Governo admite acelerar substituição de aves vivas por aves refrigeradas

Acabar com a venda de aves vivas é uma prioridade, reiterou ontem a secretária para a Administração e Justiça, no rescaldo de mais um caso de gripe das aves. Mas a população não alinha na ideia do frango já embalado no frigorífico. Vai daí, é um objectivo sem datas

Sónia Chan, secretária que tutela o Instituto para os Assuntos Cívicos e Municipais (IACM), afirmou ontem que o Governo está “a ponderar acelerar os trabalhos para a substituição do abastecimento de aves de capoeira vivas por aves de capoeira refrigeradas”. Para já, mantém-se a comunicação com o sector, “a fim de prestar apoio, e recolher as suas opiniões e necessidades na reestruturação desta indústria”.

Em declarações proferidas à margem de uma reunião na Assembleia Legislativa, a governante recordou que, neste Inverno, foram detectados em Macau vários casos de vírus da gripe aviária.

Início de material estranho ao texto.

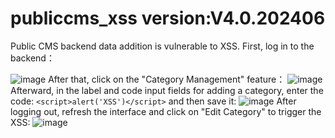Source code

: # publiccms_xss version:V4.0.202406
Public CMS backend data addition is vulnerable to XSS. First, log in to the backend：

![image](https://github.com/user-attachments/assets/1d87a1e3-12c9-4129-b38e-0d4a3b7d4d24)
After that, click on the "Category Management" feature：
![image](https://github.com/user-attachments/assets/16a4b8dd-a969-4927-a2a9-681a08db1864)
Afterward, in the label and code input fields for adding a category, enter the code: `<script>alert('XSS')</script>` and then save it:
![image](https://github.com/user-attachments/assets/27113adc-0243-4051-9282-a367f7070d45)
After logging out, refresh the interface and click on "Edit Category" to trigger the XSS:
![image](https://github.com/user-attachments/assets/4fda9377-3929-4f23-ad39-979585c17960)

Os episódios levaram à intervenção do IACM, que pôs em curso uma série de medidas de prevenção e controlo da situação. Foram abatidos milhares de aves.

A secretária para a Administração e Justiça acrescentou que “Macau tem mantido a comunicação com o interior da China, no sentido de verificar a situação de inspecção e garantir a segurança do restabelecimento da importação de aves de capoeiras vivas”.

Quanto ao fim das galinhas e pombos vivos nos mercados, bem como a centralização do abate de aves, Sónia Chan reiterou que se trata de “uma prioridade na agenda do Governo”. A responsável recordou que já foi feita uma consulta pública sobre esta matéria, sendo “necessário ainda considerar as questões relativas aos hábitos gastronómicos dos cidadãos, bem como à reestruturação do sector de aves de capoeira vivas”. Em suma, “não há ainda uma calendarização” para a implementação da medida.

A Administração pretende transferir o mercado grossista de produtos refrigerados para a zona industrial transfronteiriça, uma ideia a concretizar no segundo semestre deste ano. Sónia Chan acrescentou que se está a proceder a todo o trabalho preparativo de deslocação das instalações em causa, destacando que o IACM já disponibilizou visitas aos profissionais do sector.

A maioria não quer

O caso mais recente de gripe das aves aconteceu na sexta-feira passada e implicou o abate de mais de 10 mil aves de capoeira, bem como a suspensão da venda durante três dias. Foi o quinto caso em menos de um ano e o segundo na época de ano novo lunar.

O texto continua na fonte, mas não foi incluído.